WHAT YOU SHOULD DO
Scan the listing below and copy each line holding the word "Optional".

TASK DATA
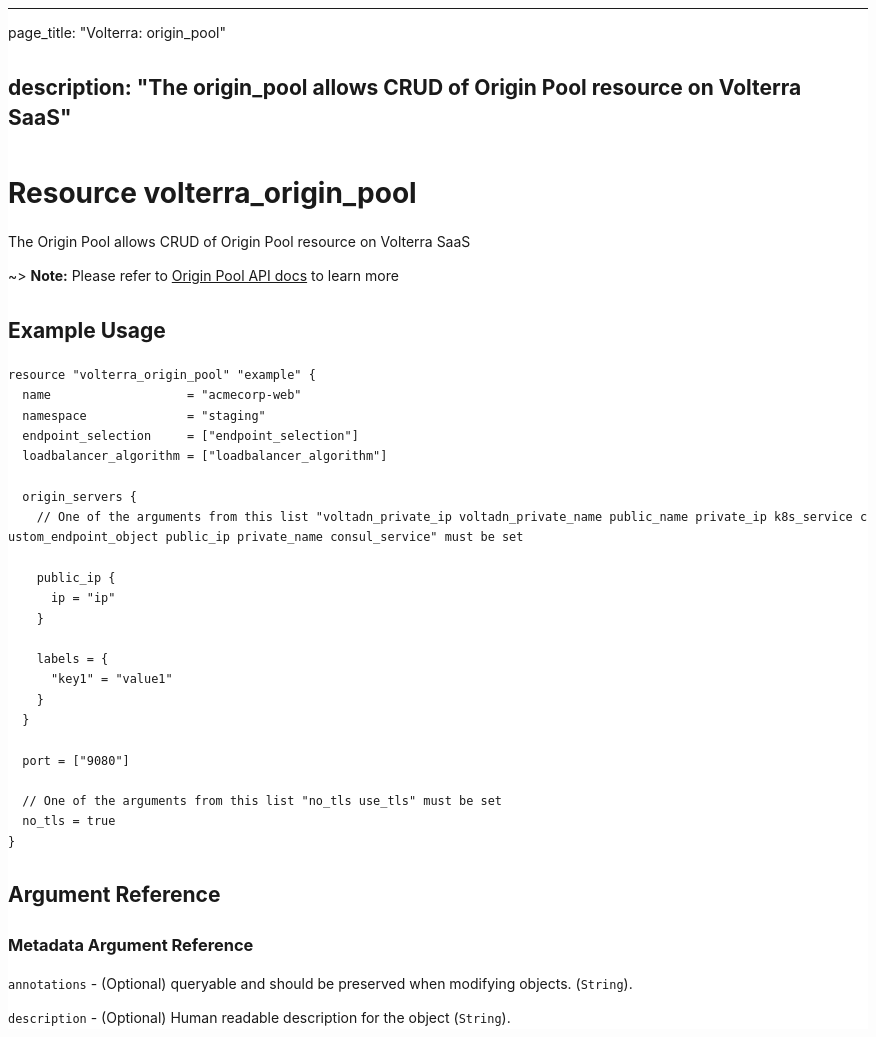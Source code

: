 ---

page_title: "Volterra: origin_pool"

description: "The origin_pool allows CRUD of Origin Pool resource on Volterra SaaS"
-----------------------------------------------------------------------------------

Resource volterra_origin_pool
=============================

The Origin Pool allows CRUD of Origin Pool resource on Volterra SaaS

~> **Note:** Please refer to [Origin Pool API docs](https://volterra.io/docs/api/views-origin-pool) to learn more

Example Usage
-------------

```hcl
resource "volterra_origin_pool" "example" {
  name                   = "acmecorp-web"
  namespace              = "staging"
  endpoint_selection     = ["endpoint_selection"]
  loadbalancer_algorithm = ["loadbalancer_algorithm"]

  origin_servers {
    // One of the arguments from this list "voltadn_private_ip voltadn_private_name public_name private_ip k8s_service custom_endpoint_object public_ip private_name consul_service" must be set

    public_ip {
      ip = "ip"
    }

    labels = {
      "key1" = "value1"
    }
  }

  port = ["9080"]

  // One of the arguments from this list "no_tls use_tls" must be set
  no_tls = true
}

```

Argument Reference
------------------

### Metadata Argument Reference

`annotations` - (Optional) queryable and should be preserved when modifying objects. (`String`).

`description` - (Optional) Human readable description for the object (`String`).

THE COMPLETED TASK
`annotations` - (Optional) queryable and should be preserved when modifying objects. (`String`).
`description` - (Optional) Human readable description for the object (`String`).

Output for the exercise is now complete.